Almanya seçimlerinin galibi Olaf Scholz, kendisini Almanya’nın bir sonraki lideri olarak kutlayan coşkulu taraftarlarıyla çevrili sahnede dururken bir an için şansölye olmayı başarmış gibi görünüyordu. Akıllara yatmayan bir işi başararak böylesine gelgitli bir seçimde can çekişen merkez sol Sosyal Demokrat Parti’yi (SPD) zafere taşıdı. Ancak işin zor kısmı henüz başlamadı. Güler yüzlü ama disiplinli bir politikacı olan Scholz, son Şansölye Angela Merkel’in hükümetinde başbakan yardımcılığı ve maliye bakanlığı yaptı. Muhafazakar Hıristiyan Demokrat Birliği’ne (CDU) rakip partiye liderlik etse de seçmenleri kendisinin bir değişim değil istikrar ve süreklilik temsilcisi olduğuna ikna ederek zirveye çıktı. Mevcut başbakanın dahil olmadığı bir yarıştan birinci çıktı. Bu, bugün hızla değişen siyasi ortamın merkezine tutunan eski bir sosyalist için sürdürülmesi zor olabilecek bir denge. Almanların sola kayması bir günde olmadı. Aslında, dört Almandan üçü Scholz’un partisine oy vermedi ama Scholz’un kampanyası asgari ücreti yükseltmek, sanayiyi güçlendirmek ve iklim değişikliğiyle mücadele etmek gibi ana akım siyasetler üzerine kuruldu. En çok oyu almasına rağmen, Scholz’un şansölyeliği henüz kesin değil. Bunu başarabilirse birden fazla koalisyon ortağı arasında çekişmelere kapılma riskiyle karşı karşıya kalır ki kendi partisi içindeki muhaliflerden söz etmiyoruz dahi. Koalisyon görüşmelerinde en güçlü elin Scholz’da olduğu bariz. Gazetecilere de “Seçmen diyeceğini dedi” diye konuştu. Yine de işi hiç kolay değil. Scholz, yirmi yılı aşkın bir süredir Alman siyasetinde tanıdık bir yüz ancak halen onun nasıl bir şansölye olacağını kestirmek güç.

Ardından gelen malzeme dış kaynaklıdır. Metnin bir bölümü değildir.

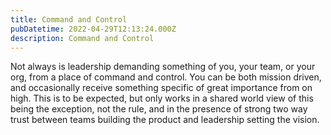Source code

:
 ```yaml
---
title: Command and Control
pubDatetime: 2022-04-29T12:13:24.000Z
description: Command and Control
---
```


Not always is leadership demanding something of you, your team, or your org,
from a place of command and control. You can be both mission driven, and
occasionally receive something specific of great importance from on high. This
is to be expected, but only works in a shared world view of this being the
exception, not the rule, and in the presence of strong two way trust between
teams building the product and leadership setting the vision.
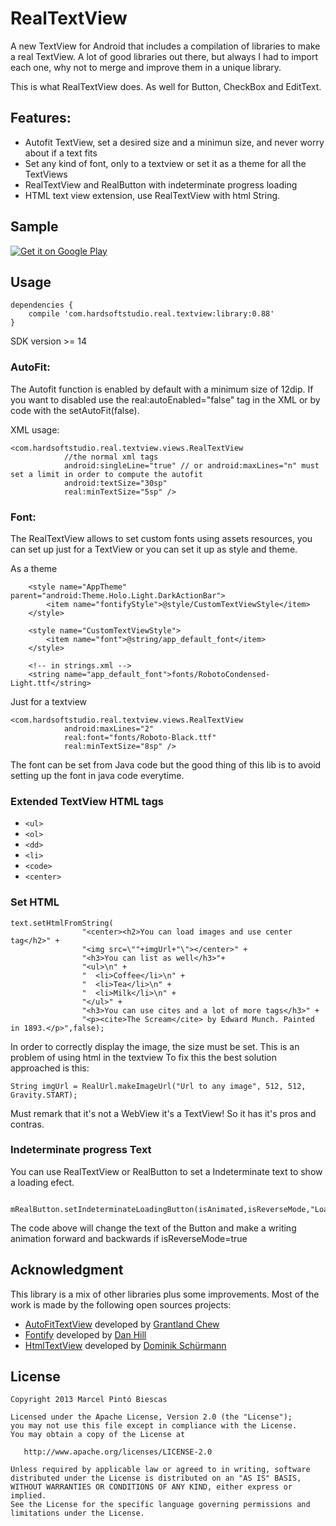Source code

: # RealTextView

A new TextView for Android that includes a compilation of libraries to make a real TextView.
A lot of good libraries out there, but always I had to import each one, why not to merge and improve
them in a unique library.

This is what RealTextView does. As well for Button, CheckBox and EditText.

## Features:

* Autofit TextView, set a desired size and a minimun size, and never worry about if a text fits</li>
* Set any kind of font, only to a textview or set it as a theme for all the TextViews</li>
* RealTextView and RealButton with indeterminate progress loading</li>
* HTML text view extension, use RealTextView with html String.</li>

## Sample

[![Get it on Google Play](http://www.android.com/images/brand/get_it_on_play_logo_small.png)](http://play.google.com/store/apps/details?id=com.hardsoftstudio.real.textview)

## Usage

```
dependencies {
    compile 'com.hardsoftstudio.real.textview:library:0.88'
}
```

SDK version >= 14

### AutoFit:

The Autofit function is enabled by default with a minimum size of 12dip. If you want to disabled use
the real:autoEnabled="false" tag in the XML or by code with the setAutoFit(false).

XML usage:

```
<com.hardsoftstudio.real.textview.views.RealTextView
            //the normal xml tags
            android:singleLine="true" // or android:maxLines="n" must set a limit in order to compute the autofit
            android:textSize="30sp"
            real:minTextSize="5sp" />
```

### Font:

The RealTextView allows to set custom fonts using assets resources, you can set up just for a TextView
or you can set it up as style and theme.

As a theme

```
    <style name="AppTheme" parent="android:Theme.Holo.Light.DarkActionBar">
        <item name="fontifyStyle">@style/CustomTextViewStyle</item>
    </style>

    <style name="CustomTextViewStyle">
        <item name="font">@string/app_default_font</item>
    </style>

    <!-- in strings.xml -->
    <string name="app_default_font">fonts/RobotoCondensed-Light.ttf</string>
```

Just for a textview

```
<com.hardsoftstudio.real.textview.views.RealTextView
            android:maxLines="2"
            real:font="fonts/Roboto-Black.ttf"
            real:minTextSize="8sp" />
```

The font can be set from Java code but the good thing of this lib is to avoid setting up the font in
java code everytime.

### Extended TextView HTML tags

* ``<ul>``
* ``<ol>``
* ``<dd>``
* ``<li>``
* ``<code>``
* ``<center>``

### Set HTML

```
text.setHtmlFromString(
                "<center><h2>You can load images and use center tag</h2>" +
                "<img src=\""+imgUrl+"\"></center>" +
                "<h3>You can list as well</h3>"+
                "<ul>\n" +
                "  <li>Coffee</li>\n" +
                "  <li>Tea</li>\n" +
                "  <li>Milk</li>\n" +
                "</ul>" +
                "<h3>You can use cites and a lot of more tags</h3>" +
                "<p><cite>The Scream</cite> by Edward Munch. Painted in 1893.</p>",false);
```

In order to correctly display the image, the size must be set. This is an problem of using html in the textview
To fix this the best solution approached is this:
```
String imgUrl = RealUrl.makeImageUrl("Url to any image", 512, 512, Gravity.START);
```

Must remark that it's not a WebView it's a TextView! So it has it's pros and contras.

### Indeterminate progress Text

You can use RealTextView or RealButton to set a Indeterminate text to show a loading efect.
```
    mRealButton.setIndeterminateLoadingButton(isAnimated,isReverseMode,"Loading...");
```
The code above will change the text of the Button and make a writing animation forward and backwards if
isReverseMode=true

## Acknowledgment

This library is a mix of other libraries plus some improvements. Most of the work is made by the following open sources projects:

* [AutoFitTextView](https://github.com/grantland/android-autofittextview) developed by [Grantland Chew](https://github.com/grantland)
* [Fontify](https://github.com/danh32/Fontify) developed by [Dan Hill](https://github.com/danh32)
* [HtmlTextView](https://github.com/dschuermann/html-textview) developed by [Dominik Schürmann](https://github.com/dschuermann)


## License

    Copyright 2013 Marcel Pintó Biescas

    Licensed under the Apache License, Version 2.0 (the "License");
    you may not use this file except in compliance with the License.
    You may obtain a copy of the License at

       http://www.apache.org/licenses/LICENSE-2.0

    Unless required by applicable law or agreed to in writing, software
    distributed under the License is distributed on an "AS IS" BASIS,
    WITHOUT WARRANTIES OR CONDITIONS OF ANY KIND, either express or implied.
    See the License for the specific language governing permissions and
    limitations under the License.
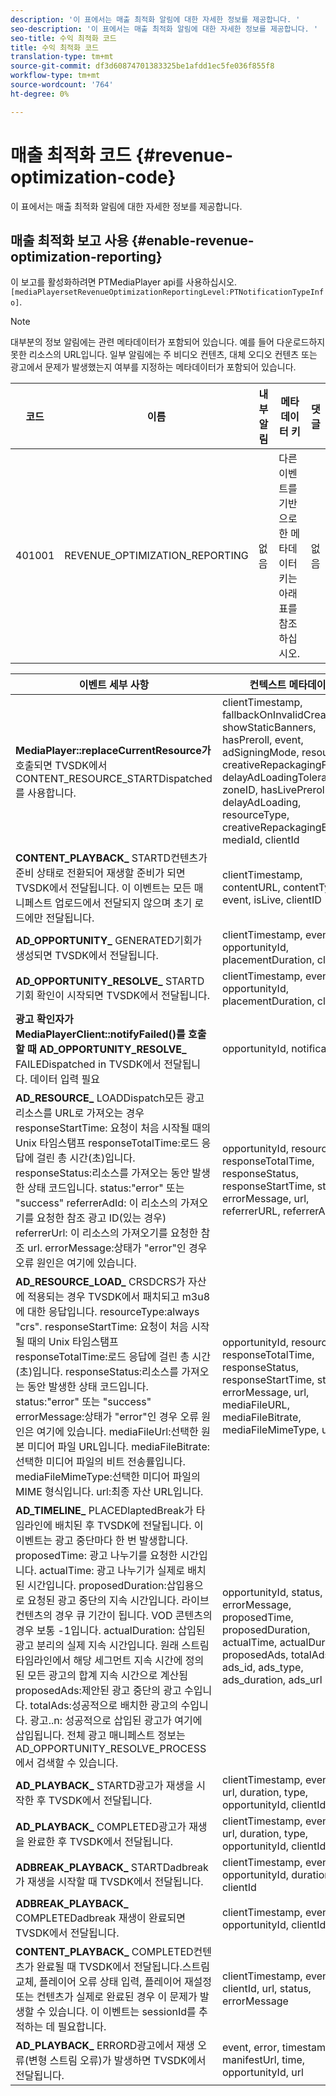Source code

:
```yaml
---
description: '이 표에서는 매출 최적화 알림에 대한 자세한 정보를 제공합니다. '
seo-description: '이 표에서는 매출 최적화 알림에 대한 자세한 정보를 제공합니다. '
seo-title: 수익 최적화 코드
title: 수익 최적화 코드
translation-type: tm+mt
source-git-commit: df3d60874701383325be1afdd1ec5fe036f855f8
workflow-type: tm+mt
source-wordcount: '764'
ht-degree: 0%

---
```



# 매출 최적화 코드 {#revenue-optimization-code}

이 표에서는 매출 최적화 알림에 대한 자세한 정보를 제공합니다.

## 매출 최적화 보고 사용 {#enable-revenue-optimization-reporting}

이 보고를 활성화하려면 PTMediaPlayer api를 사용하십시오.`[mediaPlayersetRevenueOptimizationReportingLevel:PTNotificationTypeInfo]`.

>[!NOTE]
>
>대부분의 정보 알림에는 관련 메타데이터가 포함되어 있습니다. 예를 들어 다운로드하지 못한 리소스의 URL입니다. 일부 알림에는 주 비디오 컨텐츠, 대체 오디오 컨텐츠 또는 광고에서 문제가 발생했는지 여부를 지정하는 메타데이터가 포함되어 있습니다.

| 코드 | 이름 | 내부 알림 | 메타데이터 키 | 댓글 |
|---|---|---|---|---|
| 401001 | REVENUE_OPTIMIZATION_REPORTING | 없음 | 다른 이벤트를 기반으로 한 메타데이터 키는 아래 표를 참조하십시오. | 없음 |

| 이벤트 세부 사항 | 컨텍스트 메타데이터 |
|---|---|
| **MediaPlayer::replaceCurrentResource가** 호출되면 TVSDK에서 CONTENT_RESOURCE_STARTDispatched를 사용합니다. | clientTimestamp, fallbackOnInvalidCreative, showStaticBanners, hasPreroll, event, adSigningMode, resourceUrl, creativeRepackagingFormat, delayAdLoadingTolerance, zoneID, hasLivePreroll, delayAdLoading, resourceType, creativeRepackagingEnabled, mediaId, clientId |
| **CONTENT_PLAYBACK_** STARTD컨텐츠가 준비 상태로 전환되어 재생할 준비가 되면 TVSDK에서 전달됩니다. 이 이벤트는 모든 매니페스트 업로드에서 전달되지 않으며 초기 로드에만 전달됩니다. | clientTimestamp, contentURL, contentType, event, isLive, clientID |
| **AD_OPPORTUNITY_** GENERATED기회가 생성되면 TVSDK에서 전달됩니다. | clientTimestamp, event, opportunityId, placementDuration, clientId |
| **AD_OPPORTUNITY_RESOLVE_** STARTD기회 확인이 시작되면 TVSDK에서 전달됩니다. | clientTimestamp, event, opportunityId, placementDuration, clientId |
| **광고 확인자가 MediaPlayerClient::notifyFailed()를 호출할 때 AD_OPPORTUNITY_RESOLVE_** FAILEDispatched in TVSDK에서 전달됩니다. 데이터 입력 필요 | opportunityId, notificationAD |
| **AD_RESOURCE_** LOADDispatch모든 광고 리소스를 URL로 가져오는 경우 responseStartTime: 요청이 처음 시작될 때의 Unix 타임스탬프 responseTotalTime:로드 응답에 걸린 총 시간(초)입니다. responseStatus:리소스를 가져오는 동안 발생한 상태 코드입니다. status:&quot;error&quot; 또는 &quot;success&quot; referrerAdId: 이 리소스의 가져오기를 요청한 참조 광고 ID(있는 경우) referrerUrl: 이 리소스의 가져오기를 요청한 참조 url. errorMessage:상태가 &quot;error&quot;인 경우 오류 원인은 여기에 있습니다. | opportunityId, resourceType, responseTotalTime, responseStatus, responseStartTime, status, errorMessage, url, referrerURL, referrerAdId |
| **AD_RESOURCE_LOAD_** CRSDCRS가 자산에 적용되는 경우 TVSDK에서 패치되고 m3u8에 대한 응답입니다. resourceType:always &quot;crs&quot;. responseStartTime: 요청이 처음 시작될 때의 Unix 타임스탬프 responseTotalTime:로드 응답에 걸린 총 시간(초)입니다. responseStatus:리소스를 가져오는 동안 발생한 상태 코드입니다. status:&quot;error&quot; 또는 &quot;success&quot; errorMessage:상태가 &quot;error&quot;인 경우 오류 원인은 여기에 있습니다. mediaFileUrl:선택한 원본 미디어 파일 URL입니다. mediaFileBitrate:선택한 미디어 파일의 비트 전송률입니다. mediaFileMimeType:선택한 미디어 파일의 MIME 형식입니다. url:최종 자산 URL입니다. | opportunityId, resourceType, responseTotalTime, responseStatus, responseStartTime, status, errorMessage, url, mediaFileURL, mediaFileBitrate, mediaFileMimeType, url |
| **AD_TIMELINE_** PLACEDlaptedBreak가 타임라인에 배치된 후 TVSDK에 전달됩니다. 이 이벤트는 광고 중단마다 한 번 발생합니다. proposedTime: 광고 나누기를 요청한 시간입니다. actualTime: 광고 나누기가 실제로 배치된 시간입니다. proposedDuration:삽입용으로 요청된 광고 중단의 지속 시간입니다. 라이브 컨텐츠의 경우 큐 기간이 됩니다. VOD 콘텐츠의 경우 보통 -1입니다. actualDuration: 삽입된 광고 분리의 실제 지속 시간입니다. 원래 스트림 타임라인에서 해당 세그먼트 지속 시간에 정의된 모든 광고의 합계 지속 시간으로 계산됨 proposedAds:제안된 광고 중단의 광고 수입니다. totalAds:성공적으로 배치한 광고의 수입니다. 광고..n: 성공적으로 삽입된 광고가 여기에 삽입됩니다. 전체 광고 매니페스트 정보는 AD_OPPORTUNITY_RESOLVE_PROCESS에서 검색할 수 있습니다. | opportunityId, status, errorMessage, proposedTime, proposedDuration, actualTime, actualDuration, proposedAds, totalAds, ads_id, ads_type, ads_duration, ads_url |
| **AD_PLAYBACK_** STARTD광고가 재생을 시작한 후 TVSDK에서 전달됩니다. | clientTimestamp, event, id, url, duration, type, opportunityId, clientId |
| **AD_PLAYBACK_** COMPLETED광고가 재생을 완료한 후 TVSDK에서 전달됩니다. | clientTimestamp, event, id, url, duration, type, opportunityId, clientId |
| **ADBREAK_PLAYBACK_** STARTDadbreak가 재생을 시작할 때 TVSDK에서 전달됩니다. | clientTimestamp, event, opportunityId, duration, time, clientId |
| **ADBREAK_PLAYBACK_** COMPLETEDadbreak 재생이 완료되면 TVSDK에서 전달됩니다. | clientTimestamp, event, opportunityId, clientId |
| **CONTENT_PLAYBACK_** COMPLETED컨텐츠가 완료될 때 TVSDK에서 전달됩니다.스트림 교체, 플레이어 오류 상태 입력, 플레이어 재설정 또는 컨텐츠가 실제로 완료된 경우 이 문제가 발생할 수 있습니다. 이 이벤트는 sessionId를 추적하는 데 필요합니다. | clientTimestamp, event, clientId, url, status, errorMessage |
| **AD_PLAYBACK_** ERRORD광고에서 재생 오류(변형 스트림 오류)가 발생하면 TVSDK에서 전달됩니다. | event, error, timestamp, manifestUrl, time, opportunityId, url |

Biden'la karşılaştırılıyor
1970’lerin ateşli sosyalist genci bugün belirli yönlerden partisinin sağında yer alıyor ve bu açıdan zaman zaman ABD Başkanı Joe Biden ile karşılaştırılıyor. Partisinin seçimde aniden canlanması, büyük ölçüde kendi kişisel popülaritesine dayanıyor. Ancak pek çokları, Scholz’un kişisel cazibesinin Sosyal Demokratları rahatsız eden daha derin sorunları ve bölünmeleri çözmediği uyarısında bulunuyor. Süddeutsche Zeitung gazetesi, seçimin ertesi günü “SPD hakkında son yıllarda ortaya atılan aşınma veya siyaseten abeslik iddialarının hiçbiri kaybolmuş değil” diye yazdı. Alman Marshall Fonu’ndan Thomas Kleine-Brockhoff’un dediği gibi, “Sosyal Demokratlar yeni bir paket önermiyorlar, arkasındaki partiyi unutturan bir merkezci sunuyorlar.” Diğer Avrupa ülkelerindeki kardeş partileri gibi Almanya’daki Sosyal Demokratları da yıllardır krizdeydi, geleneksel işçi sınıfı seçmenlerini sol ve sağ uçlara, genç şehirli seçmenleri ise Yeşillere kaptırdılar. Scholz’un işi kendi sol parti tabanını tatmin etmekten ibaret değil. Almanya’da kurulacak koalisyonun tek ortağı olmak için rekabet eden iki baskın parti yerine, bugün hükümette yer almaya çalışan dört orta ölçekli parti var. 1950’lerden bu yana ilk kez, şansölye ülkeyi yönetmek için en az üç partinin desteğine ihtiyaç duyuyor. Hatta sandıktan ikinci olarak çıkan muhafazakarların lideri Armin Laschet teoride Scholz’un önüne bile geçebilir. Almanya’da resmen siyasette yeni bir dönem resmen başladı ki tablo çok dağınık görünüyor. Birkaç şansölyenin onar yıldan fazla sürelerle iktidarda kaldığı ülkenin uzun süredir istikrarlı bir tablo çizen siyasi harita artık büyüklük olarak birbirinden o kadar da farklı olmayan çok sayıda partiye bölündü. Kleine-Brockhoff, “Henüz anladığımızı sanmadığım bir yapısal değişim yaşıyoruz” diyor. “Siyasi yapıda birkaç hafta öncesine kadar öngörmediğimiz bir değişiklikle karşı karşıyayız. Çok boyutlu bir satranç oyunu başladı.” Yüzde 14.8 oy alan Yeşiller ile yüzde 11.5 alan Hür Demokratlar’ın toplam oyu iki ana partinin tek başına oylarından fazla. Ülkede yaşanan bir başka ilk ise Hür Demokratlar’ın büyüklerle görüşmeden önce Yeşiller ile görüşeceklerini söylemesi. Hür Demokratlar, ülkeyi muhafazakarlarla yönetme tercihlerini hiçbir zaman saklamadılar. Yeşiller, Sosyal Demokratlarla çok daha doğal bir uyum içindeler ancak daha zayıf bir adayla müzakere etmeyi daha avantajlı bulabilirler. Hıristiyan Demokratlarla başarılı bir yönetim tecrübeleri var.